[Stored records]
━━━━━━━━━━━━━━━━
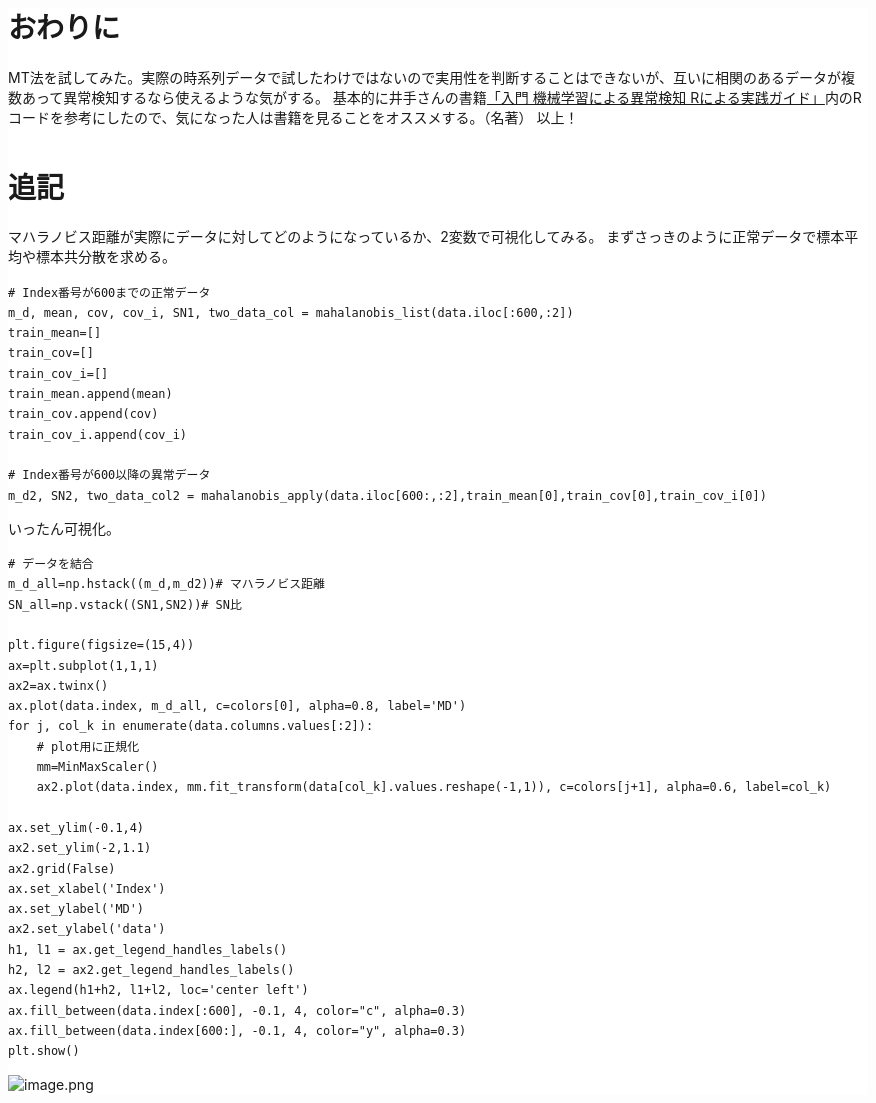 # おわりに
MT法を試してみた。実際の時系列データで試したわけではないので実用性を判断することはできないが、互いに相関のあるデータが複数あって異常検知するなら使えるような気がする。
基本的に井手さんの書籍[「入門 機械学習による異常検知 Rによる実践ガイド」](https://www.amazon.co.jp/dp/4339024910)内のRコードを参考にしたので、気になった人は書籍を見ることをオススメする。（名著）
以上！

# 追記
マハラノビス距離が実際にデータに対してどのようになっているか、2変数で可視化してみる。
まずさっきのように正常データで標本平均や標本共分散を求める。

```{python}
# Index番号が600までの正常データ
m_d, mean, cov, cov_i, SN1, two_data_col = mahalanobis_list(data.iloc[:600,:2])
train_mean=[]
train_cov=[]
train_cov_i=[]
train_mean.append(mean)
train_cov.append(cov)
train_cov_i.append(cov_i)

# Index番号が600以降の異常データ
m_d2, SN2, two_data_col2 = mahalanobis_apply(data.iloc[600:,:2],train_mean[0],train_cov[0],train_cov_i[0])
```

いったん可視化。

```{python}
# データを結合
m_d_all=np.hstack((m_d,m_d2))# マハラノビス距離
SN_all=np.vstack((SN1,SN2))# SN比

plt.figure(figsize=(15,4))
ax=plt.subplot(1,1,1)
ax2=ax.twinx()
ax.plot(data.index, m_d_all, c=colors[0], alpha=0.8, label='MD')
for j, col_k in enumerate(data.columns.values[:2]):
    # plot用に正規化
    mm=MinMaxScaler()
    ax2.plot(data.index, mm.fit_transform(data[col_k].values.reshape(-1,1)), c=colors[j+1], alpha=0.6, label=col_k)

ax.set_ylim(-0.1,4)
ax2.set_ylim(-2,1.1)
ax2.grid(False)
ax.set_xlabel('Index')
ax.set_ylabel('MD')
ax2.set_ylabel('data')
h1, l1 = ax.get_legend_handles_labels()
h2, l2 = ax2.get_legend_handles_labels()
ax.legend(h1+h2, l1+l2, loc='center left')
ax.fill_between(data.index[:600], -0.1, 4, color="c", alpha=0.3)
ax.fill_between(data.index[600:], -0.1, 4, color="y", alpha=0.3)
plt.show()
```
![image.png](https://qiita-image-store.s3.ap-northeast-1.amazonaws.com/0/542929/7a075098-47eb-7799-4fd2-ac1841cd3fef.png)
━━━━━━━━━━━━━━━━
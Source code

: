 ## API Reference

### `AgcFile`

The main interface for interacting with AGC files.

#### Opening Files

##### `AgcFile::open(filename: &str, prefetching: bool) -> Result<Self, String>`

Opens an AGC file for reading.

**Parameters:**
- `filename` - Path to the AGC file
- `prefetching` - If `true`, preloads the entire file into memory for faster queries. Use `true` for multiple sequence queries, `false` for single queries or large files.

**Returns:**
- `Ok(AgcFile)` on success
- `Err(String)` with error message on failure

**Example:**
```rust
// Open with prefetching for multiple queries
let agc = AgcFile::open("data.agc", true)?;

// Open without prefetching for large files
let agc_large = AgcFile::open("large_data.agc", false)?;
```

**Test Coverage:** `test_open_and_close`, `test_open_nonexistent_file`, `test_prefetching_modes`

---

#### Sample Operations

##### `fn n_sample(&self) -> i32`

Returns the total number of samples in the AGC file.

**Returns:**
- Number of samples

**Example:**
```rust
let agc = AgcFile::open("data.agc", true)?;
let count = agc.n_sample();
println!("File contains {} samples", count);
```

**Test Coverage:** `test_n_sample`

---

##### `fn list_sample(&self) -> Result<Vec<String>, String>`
━━━━━━━━━━━━━━━━
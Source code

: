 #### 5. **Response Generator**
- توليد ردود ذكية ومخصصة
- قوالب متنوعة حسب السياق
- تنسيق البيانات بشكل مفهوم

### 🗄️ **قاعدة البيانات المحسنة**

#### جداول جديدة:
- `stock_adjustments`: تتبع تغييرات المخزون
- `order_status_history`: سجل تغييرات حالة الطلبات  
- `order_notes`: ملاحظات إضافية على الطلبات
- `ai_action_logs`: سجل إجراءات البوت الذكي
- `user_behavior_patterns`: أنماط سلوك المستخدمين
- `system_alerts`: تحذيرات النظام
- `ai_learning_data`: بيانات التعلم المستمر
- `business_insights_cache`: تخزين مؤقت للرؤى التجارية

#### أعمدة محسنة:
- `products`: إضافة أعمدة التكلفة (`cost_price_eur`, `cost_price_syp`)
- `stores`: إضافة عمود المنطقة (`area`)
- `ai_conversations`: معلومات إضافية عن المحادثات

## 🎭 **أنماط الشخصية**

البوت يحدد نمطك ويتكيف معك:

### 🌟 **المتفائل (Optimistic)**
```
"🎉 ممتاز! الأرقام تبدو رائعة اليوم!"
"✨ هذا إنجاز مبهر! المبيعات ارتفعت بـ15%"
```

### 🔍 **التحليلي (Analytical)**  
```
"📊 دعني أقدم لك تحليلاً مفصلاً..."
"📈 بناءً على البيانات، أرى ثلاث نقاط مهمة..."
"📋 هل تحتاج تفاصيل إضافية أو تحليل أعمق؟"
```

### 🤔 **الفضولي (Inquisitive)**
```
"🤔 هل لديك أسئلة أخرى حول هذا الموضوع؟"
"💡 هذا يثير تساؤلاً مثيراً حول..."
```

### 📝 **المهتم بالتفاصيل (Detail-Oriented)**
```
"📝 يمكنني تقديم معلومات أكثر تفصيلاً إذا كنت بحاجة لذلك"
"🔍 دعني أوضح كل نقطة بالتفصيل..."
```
━━━━━━━━━━━━━━━━
**What needs to be done:**
Each line in the entries above that includes the string "AgcFile" should be extracted.

**Expected output:**
### `AgcFile`
##### `AgcFile::open(filename: &str, prefetching: bool) -> Result<Self, String>`
- `Ok(AgcFile)` on success
let agc = AgcFile::open("data.agc", true)?;
let agc_large = AgcFile::open("large_data.agc", false)?;
let agc = AgcFile::open("data.agc", true)?;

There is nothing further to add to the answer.